Tiempo de aprender (10).

tiempo de aprender

Esta es la décima entrega de la serie Tiempo de aprender en la que, manera sencilla y práctica, os facilito recursos y técnicas que favorecen la productividad personal en el ámbito laboral, profesional o educativo.

A lo largo de la publicación de estos artículos, he recibido muchos comentarios en los que me pedís que continúe con las propuestas de la serie.

Las técnicas que os presento en este artículo ponen atención en formas de archivo y almacenamiento, las listas y el uso productivo de la pizarra.

Podéis consultar todas las propuestas de la serie en Tiempo de aprender.

Nubes de almacenamiento: la evolución del archivo online ha evolucionado los últimos años de una forma espectacular. El acceso se ha simplificado de manera que desde cualquier dispositivo electrónico podemos trabajar con nuestros documentos. Las ofertas en el mercado son innumerables y muchas de ellas gratuitas. La propuesta pasa por abrir una cuenta en cualquier plataforma. El almacenaje gratis que podemos obtener oscila entre 5 GB (OneDrive), 10 GB (Box) o 15 GB (Google Drive). Son unas capacidades más que suficientes para el archivo de nuestra documentación de estudio o trabajo. Cread en la plataforma las mismas carpetas que tengáis en el ordenador o de manera física. De esta forma, estaréis replicando digitalmente vuestra documentación. La gran ventaja es el acceso: remoto, disponible y seguro. Si estas nubes de almacenamiento las combináis con alguna suite informática, tenéis en la palma de la mano las herramientas básicas para trabajar o estudiar. No está de más hacer siempre una copia física (en un dispositivo USB) para evitar imprevistos o problemas de conexión.

Listas de tareas: desde que llevo dedicándome a la productividad ha sido una herramienta que siempre me ha acompañado. No conozco algo tan sencillo y simple pero que aporte tanto beneficio a la hora de gestionar tareas y actividades. Las listas ponen sobre papel (o su equivalente digital) todo aquello que ronda nuestra cabeza. Nuestros pensamientos generan incesantemente actividad que muchas veces se transforman en cosas que hay que hacer. De manera simultánea mantenemos, como un malabarista, todo en nuestra cabeza, llegando a no ser conscientes de lo que tenemos pendiente. Una hoja, una libreta, un calendario o una app, cualquier herramienta es válida para anotar todo, absolutamente todo lo que implique una acción por nuestra parte o sea motivo de trabajo, estudio o responsabilidad. Los primero es recopilar en una lista para, en una fase posterior, gestionar todo lo pendiente.

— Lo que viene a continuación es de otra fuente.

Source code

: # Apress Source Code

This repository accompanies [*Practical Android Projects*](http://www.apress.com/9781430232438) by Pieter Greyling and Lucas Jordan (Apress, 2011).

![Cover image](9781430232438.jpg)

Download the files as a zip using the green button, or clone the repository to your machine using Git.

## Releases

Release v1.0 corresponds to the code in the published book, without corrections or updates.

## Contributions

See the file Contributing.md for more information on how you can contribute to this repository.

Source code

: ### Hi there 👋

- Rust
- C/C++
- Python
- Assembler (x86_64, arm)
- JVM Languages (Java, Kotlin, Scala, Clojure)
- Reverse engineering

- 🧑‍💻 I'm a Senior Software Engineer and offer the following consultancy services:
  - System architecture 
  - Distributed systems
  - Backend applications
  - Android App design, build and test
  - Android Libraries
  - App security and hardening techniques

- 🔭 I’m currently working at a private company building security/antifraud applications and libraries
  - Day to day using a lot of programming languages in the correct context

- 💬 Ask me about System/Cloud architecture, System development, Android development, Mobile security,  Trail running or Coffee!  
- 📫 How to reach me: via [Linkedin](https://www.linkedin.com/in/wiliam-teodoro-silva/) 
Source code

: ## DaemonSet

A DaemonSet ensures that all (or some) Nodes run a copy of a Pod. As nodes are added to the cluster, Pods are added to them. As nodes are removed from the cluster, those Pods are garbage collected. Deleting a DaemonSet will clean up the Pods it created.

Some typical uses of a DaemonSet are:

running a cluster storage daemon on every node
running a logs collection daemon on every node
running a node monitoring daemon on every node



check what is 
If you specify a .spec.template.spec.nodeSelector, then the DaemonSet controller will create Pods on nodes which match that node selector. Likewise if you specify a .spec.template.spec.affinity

Encuadernar los apuntes o trabajos: aunque propiciemos el almacenamiento digital de la información, sigue siendo mucha la que todavía mantenemos en papel. Nos hemos organizado desde siempre con este soporte físico y, aun cuando estamos variando su uso, tenemos en nuestra tarea diaria mucha documentación impresa. La propuesta es válida tanto para cuando hablamos de apuntes educativos, propuestas de trabajo o proyectos de empresas: centraliza, complementa y aglutina en un solo soporte toda la información. Nos puede servir si estamos desarrollando cualquier tarea o si ya la hemos finalizado. Si estamos desarrollando, tendremos un cuaderno de proyecto con toda la documentación. Si hemos finalizado tendremos un dosier que recopilará toda aquella documentación que nos sirvió para el trabajo, la investigación o la propuesta. Encuadernando la documentación evitas pérdidas, desorden y ganas en organización y archivo. Una sugerencia más: incluye un índice que te facilite la localización de cualquier aspecto dentro de la documentación guardada.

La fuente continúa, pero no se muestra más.